El sábado 23 fue el día principal y la culminación del Congreso con el escogimiento del nuevo Comité Ejecutivo, y no fue el domingo como maliciosamente menciona el comentarista Roberto O. Morelos en su artículo de opinión del viernes 29 de octubre.
Además de la elección del Comité Ejecutivo, se presentaron siete (7) resoluciones, las cuales fueron aprobadas en su totalidad por el colectivo presente, proveniente de las asociaciones afiliadas y que tenían todo el derecho de asistir al Congreso por haber cancelado la cuota ordinaria y extraordinaria que un Directorio de FENASEP anterior aprobó.

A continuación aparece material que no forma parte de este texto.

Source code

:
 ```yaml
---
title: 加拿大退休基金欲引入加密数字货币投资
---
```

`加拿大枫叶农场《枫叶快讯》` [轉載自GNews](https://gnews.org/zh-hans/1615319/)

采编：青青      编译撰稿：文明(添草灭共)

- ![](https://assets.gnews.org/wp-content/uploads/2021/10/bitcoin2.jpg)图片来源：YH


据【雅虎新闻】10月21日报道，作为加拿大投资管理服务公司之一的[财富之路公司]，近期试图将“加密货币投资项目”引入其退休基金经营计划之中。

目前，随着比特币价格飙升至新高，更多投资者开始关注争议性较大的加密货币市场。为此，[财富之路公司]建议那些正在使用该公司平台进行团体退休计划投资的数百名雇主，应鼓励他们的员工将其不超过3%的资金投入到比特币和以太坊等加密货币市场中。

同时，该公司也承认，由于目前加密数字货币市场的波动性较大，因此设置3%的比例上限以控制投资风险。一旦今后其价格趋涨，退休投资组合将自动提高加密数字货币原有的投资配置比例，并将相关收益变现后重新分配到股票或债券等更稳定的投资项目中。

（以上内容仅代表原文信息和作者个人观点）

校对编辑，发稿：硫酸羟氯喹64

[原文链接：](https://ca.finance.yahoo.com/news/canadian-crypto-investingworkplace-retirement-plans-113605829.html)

Las resoluciones versaron, la número 1 sobre la conformación de la Confederación Nacional de Servidores Públicos de Panamá, la cual deberá estar formada mínimamente por dos (2) Federaciones, que podrían ser la Federación de Servidores Públicos del Sector Vivienda, la Federación de Servidores Públicos del Sector Vivienda, la Federación de Servidores Públicos de la Educación, conformada por las Asociaciones del Ministerio de Educación, IFARHU, Universidad, INAFORP, etc., la Federación del sector salud que comprenden la Asociación de funcionarios públicos del MINSA y Caja de Seguro Social, y así conforman otras más federaciones para contar con una Confederación Nacional de Servidores Públicos que haga temblar a la autoridades nacionales.
La Segunda Resolución contempla el apoyo irrestricto al anteproyecto de Ley presentado por el compañero y amigo, Honorable Leandro Ávila, para reformar la Ley 9 de Carrera Administrativa, y así darle la autonomía necesaria para que todo servidor público sea de carrera administrativa y finiquitar de una vez por toda ese malentendido de considerar al funcionario público "botín político" de los propios partidos.
Y la última resolución, la número siete (7), no deseamos hacer ningún comentario en virtud que no contó con el voto nuestro, con lo cual se reafirma el carácter democrático del IX Congreso.